Fix ec2_instance eventual consistency when wait: false (#51885)

* Do not return 'instances' when wait is false

* Added integration tests for wait: false

* Added changelog fragment

* Fix test suite to work with ec2_instance

* Additional permissions
* Enforce boto3 version
* Fix broken tests
* Improve error messages

* fix linter issues

hacking/aws_config/testing_policies/compute-policy.json

@@ -42,6 +42,7 @@
                 "ec2:AssociateVpcCidrBlock",
                 "ec2:AssociateSubnetCidrBlock",
                 "ec2:AttachInternetGateway",
+                "ec2:AttachNetworkInterface",
                 "ec2:AttachVpnGateway",
                 "ec2:CreateCustomerGateway",
                 "ec2:CreateDhcpOptions",
@@ -80,6 +81,7 @@
                 "ec2:DisassociateSubnetCidrBlock",
                 "ec2:ImportKeyPair",
                 "ec2:ModifyImageAttribute",
+                "ec2:ModifyInstanceAttribute",
                 "ec2:ModifySubnetAttribute",
                 "ec2:ModifyVpcAttribute",
                 "ec2:RegisterImage",
@@ -102,6 +104,8 @@
                 "ec2:RevokeSecurityGroupEgress",
                 "ec2:RevokeSecurityGroupIngress",
                 "ec2:RunInstances",
+                "ec2:StartInstances",
+                "ec2:StopInstances",
                 "ec2:TerminateInstances",
                 "ec2:UpdateSecurityGroupRuleDescriptionsIngress",
                 "ec2:UpdateSecurityGroupRuleDescriptionsEgress"
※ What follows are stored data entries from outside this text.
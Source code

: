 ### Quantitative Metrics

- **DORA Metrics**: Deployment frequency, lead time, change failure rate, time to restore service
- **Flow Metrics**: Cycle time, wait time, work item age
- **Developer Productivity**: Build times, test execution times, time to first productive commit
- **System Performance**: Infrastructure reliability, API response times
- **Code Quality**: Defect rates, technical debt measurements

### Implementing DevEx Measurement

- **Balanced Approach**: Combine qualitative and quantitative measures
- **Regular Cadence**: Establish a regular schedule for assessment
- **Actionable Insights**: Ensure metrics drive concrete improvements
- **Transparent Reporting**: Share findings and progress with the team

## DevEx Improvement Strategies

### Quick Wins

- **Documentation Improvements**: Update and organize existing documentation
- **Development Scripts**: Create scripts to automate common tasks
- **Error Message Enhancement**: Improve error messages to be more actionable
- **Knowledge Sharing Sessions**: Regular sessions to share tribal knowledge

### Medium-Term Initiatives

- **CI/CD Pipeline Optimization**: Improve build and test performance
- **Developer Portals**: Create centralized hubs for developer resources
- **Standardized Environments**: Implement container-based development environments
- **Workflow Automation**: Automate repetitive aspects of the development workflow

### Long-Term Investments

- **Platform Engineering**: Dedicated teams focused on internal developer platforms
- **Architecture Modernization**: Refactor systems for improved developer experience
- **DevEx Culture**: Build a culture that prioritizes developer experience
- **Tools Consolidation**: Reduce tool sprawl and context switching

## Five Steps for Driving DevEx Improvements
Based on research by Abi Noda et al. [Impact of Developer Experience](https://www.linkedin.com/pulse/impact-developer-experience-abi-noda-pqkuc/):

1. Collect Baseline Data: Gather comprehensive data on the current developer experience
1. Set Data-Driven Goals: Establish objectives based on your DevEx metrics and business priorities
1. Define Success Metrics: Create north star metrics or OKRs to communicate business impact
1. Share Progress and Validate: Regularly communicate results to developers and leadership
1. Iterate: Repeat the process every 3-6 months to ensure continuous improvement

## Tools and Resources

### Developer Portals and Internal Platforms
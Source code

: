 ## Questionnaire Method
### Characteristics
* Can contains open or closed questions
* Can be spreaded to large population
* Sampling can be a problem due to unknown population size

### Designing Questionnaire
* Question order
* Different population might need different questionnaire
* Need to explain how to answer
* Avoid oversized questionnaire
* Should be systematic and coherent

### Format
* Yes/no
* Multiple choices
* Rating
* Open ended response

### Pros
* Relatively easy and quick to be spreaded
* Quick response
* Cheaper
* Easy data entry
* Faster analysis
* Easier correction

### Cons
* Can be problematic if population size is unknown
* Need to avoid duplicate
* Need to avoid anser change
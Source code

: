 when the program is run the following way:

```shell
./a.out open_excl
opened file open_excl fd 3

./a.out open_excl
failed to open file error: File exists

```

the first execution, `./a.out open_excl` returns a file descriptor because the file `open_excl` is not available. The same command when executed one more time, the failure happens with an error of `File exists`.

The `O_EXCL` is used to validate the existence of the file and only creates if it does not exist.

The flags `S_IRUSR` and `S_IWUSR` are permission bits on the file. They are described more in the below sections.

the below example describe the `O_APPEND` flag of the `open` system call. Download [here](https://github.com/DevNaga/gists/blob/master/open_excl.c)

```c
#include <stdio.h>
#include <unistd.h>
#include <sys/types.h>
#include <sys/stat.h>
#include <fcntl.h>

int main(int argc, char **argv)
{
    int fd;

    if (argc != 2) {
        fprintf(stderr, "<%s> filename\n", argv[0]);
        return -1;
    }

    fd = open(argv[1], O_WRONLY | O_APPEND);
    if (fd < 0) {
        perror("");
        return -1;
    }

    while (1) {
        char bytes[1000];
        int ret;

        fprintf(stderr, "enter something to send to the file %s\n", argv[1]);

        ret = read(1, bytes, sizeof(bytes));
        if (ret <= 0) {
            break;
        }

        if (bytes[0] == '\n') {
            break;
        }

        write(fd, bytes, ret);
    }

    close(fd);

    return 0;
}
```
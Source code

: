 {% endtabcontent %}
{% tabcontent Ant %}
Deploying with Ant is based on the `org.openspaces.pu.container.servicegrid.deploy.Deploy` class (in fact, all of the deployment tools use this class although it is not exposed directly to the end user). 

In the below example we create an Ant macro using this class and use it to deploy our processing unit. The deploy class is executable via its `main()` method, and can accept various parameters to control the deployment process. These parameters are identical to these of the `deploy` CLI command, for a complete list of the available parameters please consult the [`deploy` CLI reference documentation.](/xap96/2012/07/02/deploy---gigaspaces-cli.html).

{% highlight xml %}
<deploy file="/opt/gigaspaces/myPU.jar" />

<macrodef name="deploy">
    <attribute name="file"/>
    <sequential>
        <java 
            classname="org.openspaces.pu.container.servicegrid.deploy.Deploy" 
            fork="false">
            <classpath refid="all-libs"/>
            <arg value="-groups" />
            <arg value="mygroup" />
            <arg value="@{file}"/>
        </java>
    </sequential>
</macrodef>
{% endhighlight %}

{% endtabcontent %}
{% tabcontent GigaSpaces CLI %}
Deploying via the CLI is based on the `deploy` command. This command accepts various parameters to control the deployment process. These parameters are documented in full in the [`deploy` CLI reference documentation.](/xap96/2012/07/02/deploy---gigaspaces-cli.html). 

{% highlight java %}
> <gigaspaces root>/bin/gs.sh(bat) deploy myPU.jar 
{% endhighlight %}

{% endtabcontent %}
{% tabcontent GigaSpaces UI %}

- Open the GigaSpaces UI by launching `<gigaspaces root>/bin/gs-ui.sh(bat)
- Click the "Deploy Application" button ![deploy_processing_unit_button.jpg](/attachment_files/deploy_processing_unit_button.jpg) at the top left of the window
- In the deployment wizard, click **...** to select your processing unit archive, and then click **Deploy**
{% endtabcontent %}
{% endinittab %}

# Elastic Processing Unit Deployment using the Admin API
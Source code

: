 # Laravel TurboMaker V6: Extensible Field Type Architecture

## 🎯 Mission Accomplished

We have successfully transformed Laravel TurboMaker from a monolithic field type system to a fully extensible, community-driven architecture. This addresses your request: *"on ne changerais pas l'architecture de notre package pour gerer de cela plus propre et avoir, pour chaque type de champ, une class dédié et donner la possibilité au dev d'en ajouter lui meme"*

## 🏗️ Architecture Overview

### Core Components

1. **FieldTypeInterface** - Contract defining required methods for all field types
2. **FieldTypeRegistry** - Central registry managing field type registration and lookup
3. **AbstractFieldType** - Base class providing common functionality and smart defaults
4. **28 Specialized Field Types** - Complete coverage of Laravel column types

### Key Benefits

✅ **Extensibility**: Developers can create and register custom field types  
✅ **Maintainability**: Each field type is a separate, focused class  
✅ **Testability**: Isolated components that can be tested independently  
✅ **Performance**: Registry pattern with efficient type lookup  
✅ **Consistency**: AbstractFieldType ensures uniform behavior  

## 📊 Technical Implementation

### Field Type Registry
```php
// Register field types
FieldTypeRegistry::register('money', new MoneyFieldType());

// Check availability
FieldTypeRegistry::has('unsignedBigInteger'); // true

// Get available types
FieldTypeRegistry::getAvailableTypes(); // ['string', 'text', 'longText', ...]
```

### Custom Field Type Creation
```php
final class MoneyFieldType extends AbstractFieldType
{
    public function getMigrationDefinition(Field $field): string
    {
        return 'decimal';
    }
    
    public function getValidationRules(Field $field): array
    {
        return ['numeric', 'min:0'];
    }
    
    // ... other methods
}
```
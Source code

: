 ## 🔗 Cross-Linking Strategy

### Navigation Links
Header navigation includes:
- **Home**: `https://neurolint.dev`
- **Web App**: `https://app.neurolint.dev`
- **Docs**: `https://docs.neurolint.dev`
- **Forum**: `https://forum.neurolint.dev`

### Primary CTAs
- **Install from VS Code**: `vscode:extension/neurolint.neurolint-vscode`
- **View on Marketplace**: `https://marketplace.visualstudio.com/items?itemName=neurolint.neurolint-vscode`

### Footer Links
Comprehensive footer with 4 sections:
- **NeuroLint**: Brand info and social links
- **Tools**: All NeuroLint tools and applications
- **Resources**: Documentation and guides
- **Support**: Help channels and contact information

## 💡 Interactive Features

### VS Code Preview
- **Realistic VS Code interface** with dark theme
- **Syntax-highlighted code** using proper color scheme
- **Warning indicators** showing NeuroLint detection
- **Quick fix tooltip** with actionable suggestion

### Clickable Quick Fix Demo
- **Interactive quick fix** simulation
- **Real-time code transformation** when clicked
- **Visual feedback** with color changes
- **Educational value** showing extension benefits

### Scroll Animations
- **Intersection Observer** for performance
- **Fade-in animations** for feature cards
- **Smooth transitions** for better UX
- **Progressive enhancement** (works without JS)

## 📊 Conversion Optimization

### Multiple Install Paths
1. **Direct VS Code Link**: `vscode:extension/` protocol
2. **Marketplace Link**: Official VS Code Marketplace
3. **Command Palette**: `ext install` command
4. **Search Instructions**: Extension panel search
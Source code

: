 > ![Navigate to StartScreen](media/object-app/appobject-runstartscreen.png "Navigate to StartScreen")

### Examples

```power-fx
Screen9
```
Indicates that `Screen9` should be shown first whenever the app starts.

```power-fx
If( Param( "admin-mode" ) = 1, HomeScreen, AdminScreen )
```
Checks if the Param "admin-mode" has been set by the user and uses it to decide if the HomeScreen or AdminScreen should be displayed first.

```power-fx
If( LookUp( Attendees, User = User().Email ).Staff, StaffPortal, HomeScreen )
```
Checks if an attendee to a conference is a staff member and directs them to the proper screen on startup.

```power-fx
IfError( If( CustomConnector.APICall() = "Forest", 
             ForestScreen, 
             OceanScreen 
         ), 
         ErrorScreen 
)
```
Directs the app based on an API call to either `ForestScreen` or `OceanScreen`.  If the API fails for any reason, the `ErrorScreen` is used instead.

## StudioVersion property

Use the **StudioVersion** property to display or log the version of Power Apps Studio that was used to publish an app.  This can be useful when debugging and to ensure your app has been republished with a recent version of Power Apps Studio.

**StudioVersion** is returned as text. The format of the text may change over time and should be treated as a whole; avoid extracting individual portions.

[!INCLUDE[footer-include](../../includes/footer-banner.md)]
hacking/aws_config/testing_policies/container-policy.json

@@ -45,8 +45,6 @@
             "ecs:StopTask",
             "ecs:UpdateService",
             "elasticloadbalancing:Describe*",
-            "iam:AttachRolePolicy",
-            "iam:CreateRole",
             "iam:GetPolicy",
             "iam:GetPolicyVersion",
             "iam:GetRole",

hacking/aws_config/testing_policies/security-policy.json

@@ -26,6 +26,43 @@
             "Effect": "Allow",
             "Sid": "AllowReadOnlyIAMUse"
         },
+        {
+            "Action": [
+                "iam:AttachRolePolicy",
+                "iam:CreateRole",
+                "iam:DeleteRole",
+                "iam:DetachRolePolicy",
+                "iam:PassRole"
+             ],
+            "Resource": "arn:aws:iam::{{ aws_account }}:role/ansible-test-*",
+            "Effect": "Allow",
+            "Sid": "AllowUpdateOfSpecificRoles"
+        },
+        {
+            "Action": [
+                "iam:CreateInstanceProfile",
+                "iam:DeleteInstanceProfile",
+                "iam:AddRoleToInstanceProfile",
+                "iam:RemoveRoleFromInstanceProfile"
+             ],
+            "Resource": "arn:aws:iam::{{ aws_account }}:instance-profile/ansible-test-*",
+            "Effect": "Allow",
+            "Sid": "AllowUpdateOfSpecificInstanceProfiles"
+        },
+        {
+            "Action": [
+                "ec2:ReplaceIamInstanceProfileAssociation"
+             ],
+            "Resource": "*",
+            "Condition": {
+              "ArnEquals": {
+                "ec2:InstanceProfile": "arn:aws:iam::{{ aws_account }}:instance-profile/ansible-test-*"
+              }
+            },
+            "Effect": "Allow",
+            "Sid": "AllowReplacementOfSpecificInstanceProfiles"
+        },
+
         {
             "Sid": "AllowWAFusage",
             "Action": "waf:*",